There is a dizzying array of data available to telecom operators on the status, performance and health of their networks; at various speeds and levels of granularity; focused on end-user-experience, peak network capability, or dozens of other potential indicators.
Operators face considerable challenges in making the best use of that data and translating it into actionable intelligence to validate, assure and optimize network operations. RCR Wireless News reached out to Ayodele Damola, director of artificial intelligence/machine learning strategy at Ericsson, for his perspective on those challenges and the current landscape and trends in gathering, analyzing and leveraging network data as well as the use of AI and ML in telecom networks.
This Q&A was conducted via email and has been lightly edited.
RCR: As the industry moves further into 5G and 5G Standalone deployments, as well as disaggregation and cloud-native networks, how would you describe the challenges surrounding navigating network-related data? Is it a matter of new sources (i.e., microservices leading to more data granularity), new volume or scale of data, or the velocity/speed at which data is available — or some other factor?

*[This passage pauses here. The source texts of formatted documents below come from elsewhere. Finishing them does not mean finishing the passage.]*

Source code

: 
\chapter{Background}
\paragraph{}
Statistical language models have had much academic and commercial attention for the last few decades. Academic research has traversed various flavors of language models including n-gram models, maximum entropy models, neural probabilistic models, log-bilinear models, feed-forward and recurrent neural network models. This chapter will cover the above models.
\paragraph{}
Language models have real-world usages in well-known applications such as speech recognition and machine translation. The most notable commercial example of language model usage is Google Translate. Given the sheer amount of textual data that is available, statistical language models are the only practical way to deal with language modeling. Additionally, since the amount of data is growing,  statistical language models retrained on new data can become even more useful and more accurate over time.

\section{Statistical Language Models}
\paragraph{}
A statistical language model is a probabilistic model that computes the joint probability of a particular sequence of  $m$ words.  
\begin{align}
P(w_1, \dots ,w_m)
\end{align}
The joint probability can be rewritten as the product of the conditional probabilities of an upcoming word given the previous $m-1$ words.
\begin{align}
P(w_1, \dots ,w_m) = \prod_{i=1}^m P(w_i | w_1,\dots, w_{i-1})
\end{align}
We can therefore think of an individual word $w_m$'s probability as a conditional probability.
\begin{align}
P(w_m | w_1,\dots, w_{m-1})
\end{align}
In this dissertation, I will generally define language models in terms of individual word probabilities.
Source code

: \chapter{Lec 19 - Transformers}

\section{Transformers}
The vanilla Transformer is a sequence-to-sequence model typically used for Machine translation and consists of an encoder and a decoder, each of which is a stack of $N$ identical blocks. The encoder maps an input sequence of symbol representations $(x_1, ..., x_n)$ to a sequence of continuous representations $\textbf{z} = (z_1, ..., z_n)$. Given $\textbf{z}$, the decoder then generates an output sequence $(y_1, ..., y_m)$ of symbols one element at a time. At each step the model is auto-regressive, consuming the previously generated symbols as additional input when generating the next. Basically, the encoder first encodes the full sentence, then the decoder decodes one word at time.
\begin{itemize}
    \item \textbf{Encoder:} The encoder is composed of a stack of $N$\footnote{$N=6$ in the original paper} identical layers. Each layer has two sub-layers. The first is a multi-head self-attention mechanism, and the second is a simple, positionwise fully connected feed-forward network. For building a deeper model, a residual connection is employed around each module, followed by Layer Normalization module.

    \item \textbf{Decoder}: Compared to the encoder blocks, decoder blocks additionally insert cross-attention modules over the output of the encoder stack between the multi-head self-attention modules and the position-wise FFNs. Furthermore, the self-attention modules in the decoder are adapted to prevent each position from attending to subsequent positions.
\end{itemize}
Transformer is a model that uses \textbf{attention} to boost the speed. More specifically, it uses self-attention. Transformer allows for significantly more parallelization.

The main challenge navigating network data is the increase in complexity. As 5G gains traction across the globe, communication service provider (CSP) networks are becoming even more complex. The complexity is due to the new set of services being offered, the increase in number and types of devices in the network, availability of new spectrum frequencies and bands, and the evolution of physical networks to virtualized networks. This complexity equates to an increase in the volume of network data generated; network data generated in different time frames in addition to the presence of more variety of network data. If we take, for example, the reference parameter count evolution in 3GPP radio access networks (RAN) – we saw that with 2G networks when we had just a few hundred reference parameters that needed to be configured. In 5G, that number has grown to several thousand parameters. In 6G, we anticipate an even larger number of reference parameters. Increase in complexity is also reflected in ‘overabundance of data’ – it becomes difficult to find relevant data without innovative filtering and aggregation. Another issue is the lack of standardization of data across proprietary vendor equipment leading to difficulties in leveraging the data for insights. Yet another issue is data management – today, it is an afterthought consisting of brittle system information (SI) driven pipelines which are inefficient. Basically, data is duplicated and hard to govern. All these factors put new demands on the level of effort needed to manage and control the network, and thereby lead to an increased CSP operation expense (OpEx) and eventually increased capital expense (CapEx). It is becoming clear that it will no longer be possible to manage networks in a legacy way where network engineers look at dashboards and make changes manually to the network. This is where a technology like AI enters the picture, a technology that enables automation and thereby reduces complexity.
RCR: Do you think that telecom operators, by and large, have a good handle on their network data? What do you think they do well, and where is there room for improvement?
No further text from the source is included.